**SUPPLIED RECORDS:**

--------------------------------------------------

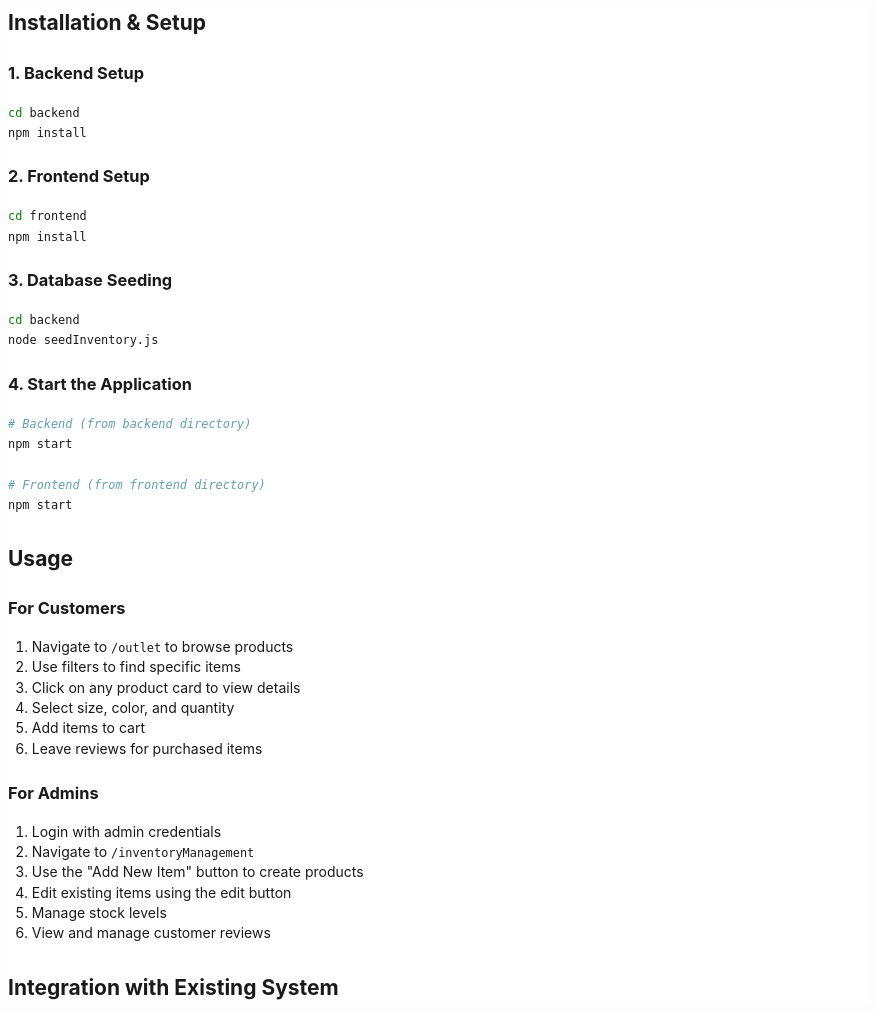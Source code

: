 ## Installation & Setup

### 1. Backend Setup
```bash
cd backend
npm install
```

### 2. Frontend Setup
```bash
cd frontend
npm install
```

### 3. Database Seeding
```bash
cd backend
node seedInventory.js
```

### 4. Start the Application
```bash
# Backend (from backend directory)
npm start

# Frontend (from frontend directory)
npm start
```

## Usage

### For Customers
1. Navigate to `/outlet` to browse products
2. Use filters to find specific items
3. Click on any product card to view details
4. Select size, color, and quantity
5. Add items to cart
6. Leave reviews for purchased items

### For Admins
1. Login with admin credentials
2. Navigate to `/inventoryManagement`
3. Use the "Add New Item" button to create products
4. Edit existing items using the edit button
5. Manage stock levels
6. View and manage customer reviews

## Integration with Existing System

--------------------------------------------------

**YOUR OBJECTIVE:** Return the lines from the line containing "1. Login with admin credentials" to the end of the entries above, exactly as they appear and with no other output.

**SOLUTION TO THE EXERCISE:**
1. Login with admin credentials
2. Navigate to `/inventoryManagement`
3. Use the "Add New Item" button to create products
4. Edit existing items using the edit button
5. Manage stock levels
6. View and manage customer reviews

## Integration with Existing System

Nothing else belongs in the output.